Aberkennung von Doktortiteln als "Jagdsport" auf akademische "Sünder"

  • Daniels:

    Du hast zitiert:

    "[...] dass die damalige Doktorantin systematisch und vorsätzlich über die gesamte Dissertation verteilt gedankliche Leistungen vorgab, die sie in Wirklichkeit nicht selbst erbracht hatte."

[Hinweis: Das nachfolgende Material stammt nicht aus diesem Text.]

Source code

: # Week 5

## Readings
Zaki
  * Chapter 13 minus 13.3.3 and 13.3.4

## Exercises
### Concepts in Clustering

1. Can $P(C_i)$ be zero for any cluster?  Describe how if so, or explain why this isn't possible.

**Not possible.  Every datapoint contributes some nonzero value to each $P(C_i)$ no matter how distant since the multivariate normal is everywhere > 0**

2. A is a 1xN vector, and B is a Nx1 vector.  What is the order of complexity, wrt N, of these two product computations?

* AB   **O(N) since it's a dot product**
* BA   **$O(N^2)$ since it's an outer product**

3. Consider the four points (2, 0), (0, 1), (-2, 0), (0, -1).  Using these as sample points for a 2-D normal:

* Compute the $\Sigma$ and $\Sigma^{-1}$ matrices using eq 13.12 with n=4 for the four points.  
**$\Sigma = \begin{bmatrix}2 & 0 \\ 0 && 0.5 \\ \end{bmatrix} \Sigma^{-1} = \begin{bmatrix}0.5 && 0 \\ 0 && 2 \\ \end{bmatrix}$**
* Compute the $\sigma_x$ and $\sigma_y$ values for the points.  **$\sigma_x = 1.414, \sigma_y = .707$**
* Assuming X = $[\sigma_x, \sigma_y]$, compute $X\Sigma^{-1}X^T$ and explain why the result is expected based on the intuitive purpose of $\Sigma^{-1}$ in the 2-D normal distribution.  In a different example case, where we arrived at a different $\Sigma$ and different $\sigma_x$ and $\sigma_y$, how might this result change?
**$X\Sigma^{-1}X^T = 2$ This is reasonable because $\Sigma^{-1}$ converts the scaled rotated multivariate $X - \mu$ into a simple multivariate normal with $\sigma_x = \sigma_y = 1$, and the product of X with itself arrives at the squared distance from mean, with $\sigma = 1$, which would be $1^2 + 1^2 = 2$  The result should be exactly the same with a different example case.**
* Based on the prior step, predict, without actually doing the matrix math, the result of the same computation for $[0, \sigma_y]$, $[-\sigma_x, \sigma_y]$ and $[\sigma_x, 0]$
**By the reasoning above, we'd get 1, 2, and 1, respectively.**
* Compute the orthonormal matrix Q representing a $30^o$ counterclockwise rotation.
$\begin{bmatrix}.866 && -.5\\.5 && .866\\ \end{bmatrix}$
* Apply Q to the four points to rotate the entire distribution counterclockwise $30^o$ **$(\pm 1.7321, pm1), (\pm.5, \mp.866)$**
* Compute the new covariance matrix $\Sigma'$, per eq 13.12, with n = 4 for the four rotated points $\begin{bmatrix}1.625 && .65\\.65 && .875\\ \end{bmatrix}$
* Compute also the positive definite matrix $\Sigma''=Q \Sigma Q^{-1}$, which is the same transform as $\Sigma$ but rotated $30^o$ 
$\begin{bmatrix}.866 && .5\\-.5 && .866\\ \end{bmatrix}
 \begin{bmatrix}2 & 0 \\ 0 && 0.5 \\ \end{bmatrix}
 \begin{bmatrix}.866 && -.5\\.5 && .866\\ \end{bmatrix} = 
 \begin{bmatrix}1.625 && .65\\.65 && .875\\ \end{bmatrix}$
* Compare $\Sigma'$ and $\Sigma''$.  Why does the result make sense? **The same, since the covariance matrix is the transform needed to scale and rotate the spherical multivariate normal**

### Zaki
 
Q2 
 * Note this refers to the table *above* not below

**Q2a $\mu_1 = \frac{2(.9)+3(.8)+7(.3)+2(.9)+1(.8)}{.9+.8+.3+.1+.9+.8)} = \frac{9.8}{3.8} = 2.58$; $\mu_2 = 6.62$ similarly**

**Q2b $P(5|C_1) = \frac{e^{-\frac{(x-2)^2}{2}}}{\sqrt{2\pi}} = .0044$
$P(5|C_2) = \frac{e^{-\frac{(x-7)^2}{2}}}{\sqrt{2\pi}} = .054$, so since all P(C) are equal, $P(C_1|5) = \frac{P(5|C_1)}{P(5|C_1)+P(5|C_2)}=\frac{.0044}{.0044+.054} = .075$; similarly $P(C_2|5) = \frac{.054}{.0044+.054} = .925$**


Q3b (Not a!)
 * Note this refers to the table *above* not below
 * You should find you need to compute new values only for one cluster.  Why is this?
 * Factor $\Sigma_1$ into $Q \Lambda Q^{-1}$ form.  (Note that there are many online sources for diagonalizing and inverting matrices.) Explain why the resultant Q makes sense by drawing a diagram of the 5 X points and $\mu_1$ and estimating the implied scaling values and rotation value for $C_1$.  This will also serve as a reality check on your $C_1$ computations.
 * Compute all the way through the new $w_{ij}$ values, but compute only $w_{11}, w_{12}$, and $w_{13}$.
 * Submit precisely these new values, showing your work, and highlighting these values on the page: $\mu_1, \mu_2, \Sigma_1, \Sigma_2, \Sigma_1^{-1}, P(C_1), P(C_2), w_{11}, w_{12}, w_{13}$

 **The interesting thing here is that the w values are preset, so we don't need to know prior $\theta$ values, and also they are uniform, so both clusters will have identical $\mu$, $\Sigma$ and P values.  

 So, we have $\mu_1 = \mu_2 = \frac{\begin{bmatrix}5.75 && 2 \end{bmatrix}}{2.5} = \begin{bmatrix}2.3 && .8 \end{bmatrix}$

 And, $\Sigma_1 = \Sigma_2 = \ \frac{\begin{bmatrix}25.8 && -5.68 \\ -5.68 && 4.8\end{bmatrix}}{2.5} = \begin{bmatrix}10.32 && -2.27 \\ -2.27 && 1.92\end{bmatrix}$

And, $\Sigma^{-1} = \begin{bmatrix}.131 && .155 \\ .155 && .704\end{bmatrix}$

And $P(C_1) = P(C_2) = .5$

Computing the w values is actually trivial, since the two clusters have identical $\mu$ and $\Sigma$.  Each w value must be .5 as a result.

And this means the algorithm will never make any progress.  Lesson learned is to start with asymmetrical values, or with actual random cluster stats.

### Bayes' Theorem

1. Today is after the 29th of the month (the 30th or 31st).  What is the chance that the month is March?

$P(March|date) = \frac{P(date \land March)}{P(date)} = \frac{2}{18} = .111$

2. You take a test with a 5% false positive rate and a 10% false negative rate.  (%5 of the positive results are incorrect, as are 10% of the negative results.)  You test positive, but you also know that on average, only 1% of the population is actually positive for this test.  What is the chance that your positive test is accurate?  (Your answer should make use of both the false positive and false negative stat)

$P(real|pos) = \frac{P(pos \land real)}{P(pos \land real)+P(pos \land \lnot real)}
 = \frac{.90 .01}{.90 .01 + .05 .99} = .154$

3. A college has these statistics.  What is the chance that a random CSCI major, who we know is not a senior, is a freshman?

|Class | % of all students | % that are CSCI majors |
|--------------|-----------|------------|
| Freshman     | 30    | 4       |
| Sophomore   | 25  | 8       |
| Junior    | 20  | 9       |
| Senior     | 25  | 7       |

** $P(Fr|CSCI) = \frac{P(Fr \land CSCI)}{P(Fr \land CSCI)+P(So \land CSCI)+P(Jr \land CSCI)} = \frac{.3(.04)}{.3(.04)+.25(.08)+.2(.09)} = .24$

    Ja, das mag schon stimmen, obwohl das sehr schwammig geschrieben ist. Aber wenn man ehrlich ist: Man kann nicht immer das Rad neu erfinden und ich will gar nicht wissen, wie viele hunderte andere Doktoren aus allen wissenschaftlichen Disziplinen es ähnlich gemacht haben.
    Teilweise gibt es auch Themen, in denen es kaum Literatur gibt. Als ich 2002 eine "kleine" Diplomarbeit an der WU Wien (die dann 304 Seiten stark wurde) zum Thema "Makenführung in der Industrie" schrieb, war es eine der ersten deutschsprachigen Arbeiten zu diesem Thema.
    2007 wurde die Arbeit dann zum zweiten Mal als Buch aufgelegt und war genau genommen veraltet, da es zwischenzeitlich gut einhundert neue Veröffentlichungen zu diesem Thema gab. Würde ich heute diese Arbeit schreiben, wüßte ich nicht, was ich neues schreiben könnte und müßte genau genommen auch die x-te Arbeit zum Thema "DIe Marke Red Bull" schreiben, eben nur auf die Industrie bezogen.
    (Zugegeben: Mein Fehler war, dass ich diesen "Starterbonus" nicht genügend ausgenutzt habe, sonst würde ich heute ein paar Cent mehr verdienen.)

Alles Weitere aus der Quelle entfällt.